Steeds meer mensen zien gelukkig in, dat de natuur – alles wat op dag 3 in het leven is geroepen – ook haar eigen verhaal heeft, haar eigen leven, haar eigen rechten.
We zullen weer wat meer moeten leren van de psalmdichters en van latere denkers en poëten, eerbied en respect tonen voor wat is en leeft. Een boom is een levend wezen en niet alleen maar een stuk hout om een kast van te timmeren. We zullen onze utilitaire benadering en omgang met alles wat ons omringt moeten afleren. Onze ‘omgeving’ was er eerder dan wij. De 3e dag kan wel eens heel lang geduurd hebben en zich ontwikkeld hebben zonder dat wij er een hand naar hebben uitgestoken.
Daarom zullen we eerbied en terughoudendheid moeten leren. En niet alleen , omdat we te maken krijgen met de funeste gevolgen van onze natuuroverheersing en – uitbuiting: de gevolgen zijn maar al te schrikbarend: smelten van de ijskap, verhoogde zeespiegel, uitgemergeld land, vervuilde lucht en bodem, …het rijtje is eindeloos en wij kennen het allemaal.
Misschien zou het helpen als we ook theologisch wat krachtiger de eigenwaarde en zelfstandigheid van de schepping zouden uitdragen. Gelukkig zijn er al heel goede aanzetten gegeven, bijv. door paus Franciscus, die enkele jaren geleden zijn encycliek ‘Laudato Si’ schreef. Een eco-theologie, die er mag zijn en die onze planeet goed kan doen.
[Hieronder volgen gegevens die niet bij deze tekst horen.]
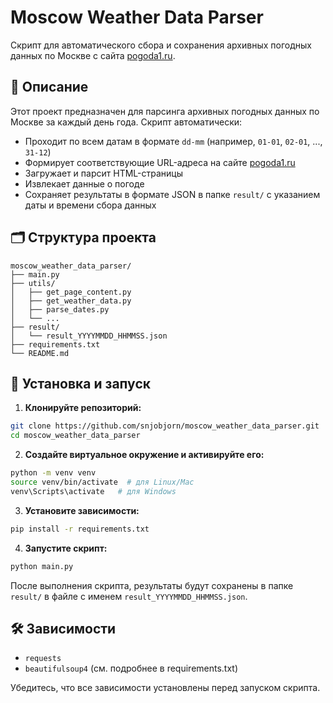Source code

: # Moscow Weather Data Parser

Скрипт для автоматического сбора и сохранения архивных погодных данных по Москве с сайта [pogoda1.ru](https://pogoda1.ru/moscow/).

## 📌 Описание

Этот проект предназначен для парсинга архивных погодных данных по Москве за каждый день года. Скрипт автоматически:

- Проходит по всем датам в формате `dd-mm` (например, `01-01`, `02-01`, ..., `31-12`)
- Формирует соответствующие URL-адреса на сайте [pogoda1.ru](https://pogoda1.ru/moscow/)
- Загружает и парсит HTML-страницы
- Извлекает данные о погоде
- Сохраняет результаты в формате JSON в папке `result/` с указанием даты и времени сбора данных

## 🗂️ Структура проекта

```
moscow_weather_data_parser/
├── main.py
├── utils/
│   ├── get_page_content.py
│   ├── get_weather_data.py
│   ├── parse_dates.py
│   └── ...
├── result/
│   └── result_YYYYMMDD_HHMMSS.json
├── requirements.txt
└── README.md
```

## 🚀 Установка и запуск

1. **Клонируйте репозиторий:**

```bash
git clone https://github.com/snjobjorn/moscow_weather_data_parser.git
cd moscow_weather_data_parser
```

2. **Создайте виртуальное окружение и активируйте его:**

```bash
python -m venv venv
source venv/bin/activate  # для Linux/Mac
venv\Scripts\activate   # для Windows
```

3. **Установите зависимости:**

```bash
pip install -r requirements.txt
```

4. **Запустите скрипт:**

```bash
python main.py
```

После выполнения скрипта, результаты будут сохранены в папке `result/` в файле с именем `result_YYYYMMDD_HHMMSS.json`.

## 🛠️ Зависимости

- `requests`
- `beautifulsoup4`
(см. подробнее в requirements.txt)

Убедитесь, что все зависимости установлены перед запуском скрипта.
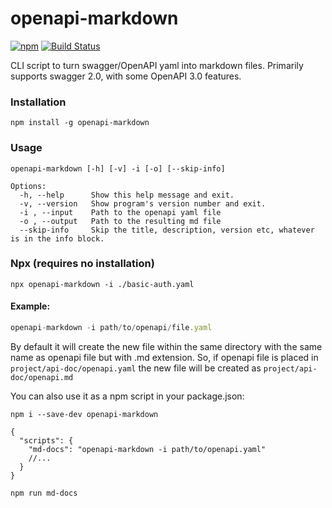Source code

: # openapi-markdown

[![npm][npm-image]][npm-url] [![Build Status][travis-image]][travis-url]

CLI script to turn swagger/OpenAPI yaml into markdown files.
Primarily supports swagger 2.0, with some OpenAPI 3.0 features.

### Installation

    npm install -g openapi-markdown

### Usage

```
openapi-markdown [-h] [-v] -i [-o] [--skip-info]

Options:
  -h, --help      Show this help message and exit.
  -v, --version   Show program's version number and exit.
  -i , --input    Path to the openapi yaml file
  -o , --output   Path to the resulting md file
  --skip-info     Skip the title, description, version etc, whatever is in the info block.

```

### Npx (requires no installation)

```
npx openapi-markdown -i ./basic-auth.yaml
```

#### Example:

```javascript
openapi-markdown -i path/to/openapi/file.yaml
```

By default it will create the new file within the same directory with the same name as openapi file but with .md extension.
So, if openapi file is placed in `project/api-doc/openapi.yaml` the new file will be created as `project/api-doc/openapi.md`

You can also use it as a npm script in your package.json:

    npm i --save-dev openapi-markdown

```jsonc
{
  "scripts": {
    "md-docs": "openapi-markdown -i path/to/openapi.yaml"
    //...
  }
}
```

    npm run md-docs

[npm-url]: https://www.npmjs.com/package/openapi-markdown
[npm-image]: https://img.shields.io/npm/v/openapi-markdown.svg
[travis-url]: https://travis-ci.org/theBenForce/openapi-markdown
[travis-image]: https://travis-ci.org/theBenForce/openapi-markdown.svg?branch=master
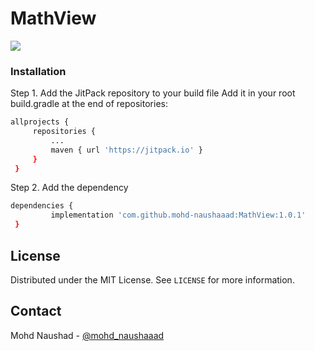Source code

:# MathView

<!-- Jitpack link -->
[![](https://jitpack.io/v/mohd-naushaaad/MathView.svg)](https://jitpack.io/#mohd-naushaaad/MathView)

### Installation

Step 1. Add the JitPack repository to your build file
Add it in your root build.gradle at the end of repositories:
   ```sh
   allprojects {
		repositories {
			...
			maven { url 'https://jitpack.io' }
		}
	}
   ```
Step 2. Add the dependency
   ```sh
  dependencies {
	        implementation 'com.github.mohd-naushaaad:MathView:1.0.1'
	}
   ```
   

<!-- LICENSE -->
## License

Distributed under the MIT License. See `LICENSE` for more information.



<!-- CONTACT -->
## Contact

Mohd Naushad - [@mohd_naushaaad](https://twitter.com/mohd_naushaaad)


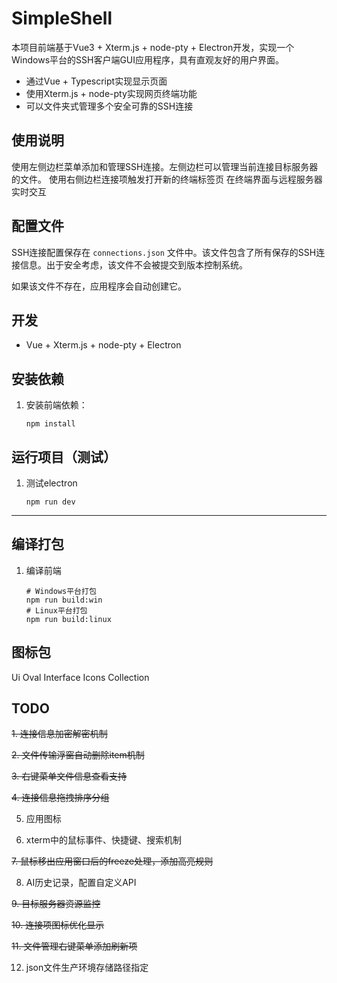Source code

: # SimpleShell

本项目前端基于Vue3 + Xterm.js + node-pty + Electron开发，实现一个Windows平台的SSH客户端GUI应用程序，具有直观友好的用户界面。

- 通过Vue + Typescript实现显示页面
- 使用Xterm.js + node-pty实现网页终端功能
- 可以文件夹式管理多个安全可靠的SSH连接

## 使用说明
使用左侧边栏菜单添加和管理SSH连接。左侧边栏可以管理当前连接目标服务器的文件。
使用右侧边栏连接项触发打开新的终端标签页
在终端界面与远程服务器实时交互

## 配置文件

SSH连接配置保存在 `connections.json` 文件中。该文件包含了所有保存的SSH连接信息。出于安全考虑，该文件不会被提交到版本控制系统。

如果该文件不存在，应用程序会自动创建它。

## 开发

- Vue + Xterm.js + node-pty + Electron

## 安装依赖

1. 安装前端依赖：
   ```
   npm install
   ```

## 运行项目（测试）

1. 测试electron
   ```
   npm run dev
   ```

---

## 编译打包

1. 编译前端
   ```
   # Windows平台打包
   npm run build:win
   # Linux平台打包
   npm run build:linux
   ```

## 图标包

Ui Oval Interface Icons Collection

## TODO
~~1. 连接信息加密解密机制~~

~~2. 文件传输浮窗自动删除item机制~~

~~3. 右键菜单文件信息查看支持~~

~~4. 连接信息拖拽排序分组~~

5. 应用图标

6. xterm中的鼠标事件、快捷键、搜索机制

~~7. 鼠标移出应用窗口后的freeze处理，添加高亮规则~~

8. AI历史记录，配置自定义API

~~9. 目标服务器资源监控~~

~~10. 连接项图标优化显示~~

~~11. 文件管理右键菜单添加刷新项~~

12. json文件生产环境存储路径指定
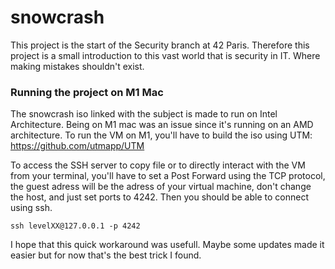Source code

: # snowcrash
This project is the start of the Security branch at 42 Paris. Therefore this project is a small introduction to this vast world that is security in IT. Where making mistakes shouldn't exist.

### Running the project on M1 Mac

The snowcrash iso linked with the subject is made to run on Intel Architecture. Being on M1 mac was an issue since it's running on an AMD architecture. 
To run the VM on M1, you'll have to build the iso using UTM:
https://github.com/utmapp/UTM

To access the SSH server to copy file or to directly interact with the VM from your terminal, you'll have to set a Post Forward using the TCP protocol, the guest adress will be the adress of your virtual machine, don't change the host, and just set ports to 4242.
Then you should be able to connect using ssh.

```
ssh levelXX@127.0.0.1 -p 4242
```

I hope that this quick workaround was usefull. Maybe some updates made it easier but for now that's the best trick I found.

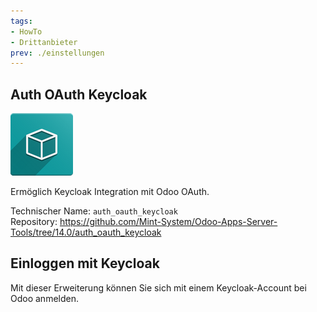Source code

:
 ```yaml
---
tags:
- HowTo
- Drittanbieter
prev: ./einstellungen
---
```

## Auth OAuth Keycloak
![icon_oms_box](assets/icon_oms_box.png)

Ermöglich Keycloak Integration mit Odoo OAuth. 

Technischer Name: `auth_oauth_keycloak`\
Repository: <https://github.com/Mint-System/Odoo-Apps-Server-Tools/tree/14.0/auth_oauth_keycloak>

## Einloggen mit Keycloak

Mit dieser Erweiterung können Sie sich mit einem Keycloak-Account bei Odoo anmelden.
Van protestantse zijde noem ik het prachtige werk van Prof. Jürgen Moltmann, de Duits theoloog, die al 60 jaar zijn inzichten wereldkundig maakt. ‘Die Quelle des Lebens: Der Heilige Geist und die Theologie des Lebens’ heet een van die boeken, waarin hij aandacht vraagt voor onze omgang met de natuur. Het is een geloofsopdracht om de werkelijkheid om ons heen, waar wij zelf deel van uitmaken en aan deelnemen, te zien als Gods werkelijkheid, een bezielde werkelijkheid, waarin alles en iedereen beademd is door Gods Geest, die al scheppend, sturend en wenkend haar gang door de geschiedenis gaat.
De schepping zucht, inderdaad, - Paulus, dat heb je goed opgemerkt – maar ook: zij is in barensnood. En dat geeft hoop en inspiratie om ook zelf als vroedvrouw of vroedman helpend, sturend en verlossend bezig te zijn.
Ik vroeg, wie is de goudsmid van de zon,
Wie gaf de sterren de ruimte,
Wie plantte de maan in het veld van de nacht?
Ik vroeg, wie gaf visie aan mijn ogen, kleur aan het gras,
toonhoogte aan de vogels?
Wie heeft het denken bedacht, wie het luisterend oor?
Wie heeft het zinspelen in de mond gelegd?
Zeg het mij met zijn woorden.
Want voor hem klopt een hart in mijn keel.